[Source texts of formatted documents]
* * *
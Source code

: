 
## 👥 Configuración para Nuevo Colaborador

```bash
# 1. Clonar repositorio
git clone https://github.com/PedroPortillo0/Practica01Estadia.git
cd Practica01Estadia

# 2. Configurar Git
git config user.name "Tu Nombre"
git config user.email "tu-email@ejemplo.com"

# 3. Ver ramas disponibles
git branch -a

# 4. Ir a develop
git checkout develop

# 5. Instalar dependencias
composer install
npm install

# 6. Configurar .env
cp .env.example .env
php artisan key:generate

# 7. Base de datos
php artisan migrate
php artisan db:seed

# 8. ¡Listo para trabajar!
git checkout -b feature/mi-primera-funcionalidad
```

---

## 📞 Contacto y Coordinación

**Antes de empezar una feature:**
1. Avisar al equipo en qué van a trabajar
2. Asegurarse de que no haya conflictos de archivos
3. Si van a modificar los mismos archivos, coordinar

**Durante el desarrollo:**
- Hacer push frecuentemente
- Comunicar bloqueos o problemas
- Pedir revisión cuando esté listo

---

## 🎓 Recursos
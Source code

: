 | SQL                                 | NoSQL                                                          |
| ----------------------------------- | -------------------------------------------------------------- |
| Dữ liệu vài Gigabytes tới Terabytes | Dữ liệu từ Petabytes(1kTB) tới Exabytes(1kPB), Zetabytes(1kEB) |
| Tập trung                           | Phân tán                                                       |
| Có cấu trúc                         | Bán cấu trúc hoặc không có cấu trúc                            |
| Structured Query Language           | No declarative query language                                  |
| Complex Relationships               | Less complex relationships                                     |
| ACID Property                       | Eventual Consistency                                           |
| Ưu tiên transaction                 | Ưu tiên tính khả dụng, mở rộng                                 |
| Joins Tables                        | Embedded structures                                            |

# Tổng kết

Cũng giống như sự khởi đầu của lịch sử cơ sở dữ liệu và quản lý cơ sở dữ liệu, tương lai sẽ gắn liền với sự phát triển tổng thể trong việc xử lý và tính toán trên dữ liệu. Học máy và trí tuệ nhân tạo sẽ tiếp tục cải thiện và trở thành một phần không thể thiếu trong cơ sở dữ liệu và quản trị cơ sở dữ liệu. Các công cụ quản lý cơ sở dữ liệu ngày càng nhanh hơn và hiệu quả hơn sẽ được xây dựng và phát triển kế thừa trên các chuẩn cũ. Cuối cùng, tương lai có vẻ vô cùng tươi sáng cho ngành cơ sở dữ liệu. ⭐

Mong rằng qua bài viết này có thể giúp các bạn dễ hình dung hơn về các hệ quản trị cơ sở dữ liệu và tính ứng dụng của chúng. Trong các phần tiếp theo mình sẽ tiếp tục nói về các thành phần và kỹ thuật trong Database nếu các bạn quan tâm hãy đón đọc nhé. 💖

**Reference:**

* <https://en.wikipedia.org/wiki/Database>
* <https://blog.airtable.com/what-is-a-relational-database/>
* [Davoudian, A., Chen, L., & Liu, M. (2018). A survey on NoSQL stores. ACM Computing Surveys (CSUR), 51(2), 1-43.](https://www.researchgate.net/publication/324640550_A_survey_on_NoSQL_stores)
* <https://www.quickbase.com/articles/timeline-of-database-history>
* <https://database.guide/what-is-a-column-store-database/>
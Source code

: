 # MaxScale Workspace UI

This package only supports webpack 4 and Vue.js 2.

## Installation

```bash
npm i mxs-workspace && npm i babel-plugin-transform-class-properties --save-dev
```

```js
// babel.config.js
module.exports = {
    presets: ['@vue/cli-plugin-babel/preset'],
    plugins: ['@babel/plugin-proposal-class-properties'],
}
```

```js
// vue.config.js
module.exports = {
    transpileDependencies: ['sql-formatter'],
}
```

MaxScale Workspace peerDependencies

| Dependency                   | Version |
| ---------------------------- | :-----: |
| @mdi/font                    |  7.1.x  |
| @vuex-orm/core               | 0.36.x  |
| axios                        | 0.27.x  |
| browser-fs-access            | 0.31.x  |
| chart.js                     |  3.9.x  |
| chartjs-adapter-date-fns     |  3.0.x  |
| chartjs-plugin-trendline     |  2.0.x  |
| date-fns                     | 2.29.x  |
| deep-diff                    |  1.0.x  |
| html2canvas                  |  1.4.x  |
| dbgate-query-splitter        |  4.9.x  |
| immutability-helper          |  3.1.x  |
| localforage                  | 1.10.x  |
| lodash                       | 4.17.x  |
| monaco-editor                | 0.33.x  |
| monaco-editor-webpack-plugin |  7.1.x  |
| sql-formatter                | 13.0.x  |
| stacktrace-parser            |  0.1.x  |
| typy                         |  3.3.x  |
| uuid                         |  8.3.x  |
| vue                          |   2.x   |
* * *
» WORK TASK
Filter the records above for lines with "formatter".

» RESULT OF THE EXERCISE
    transpileDependencies: ['sql-formatter'],
| sql-formatter                | 13.0.x  |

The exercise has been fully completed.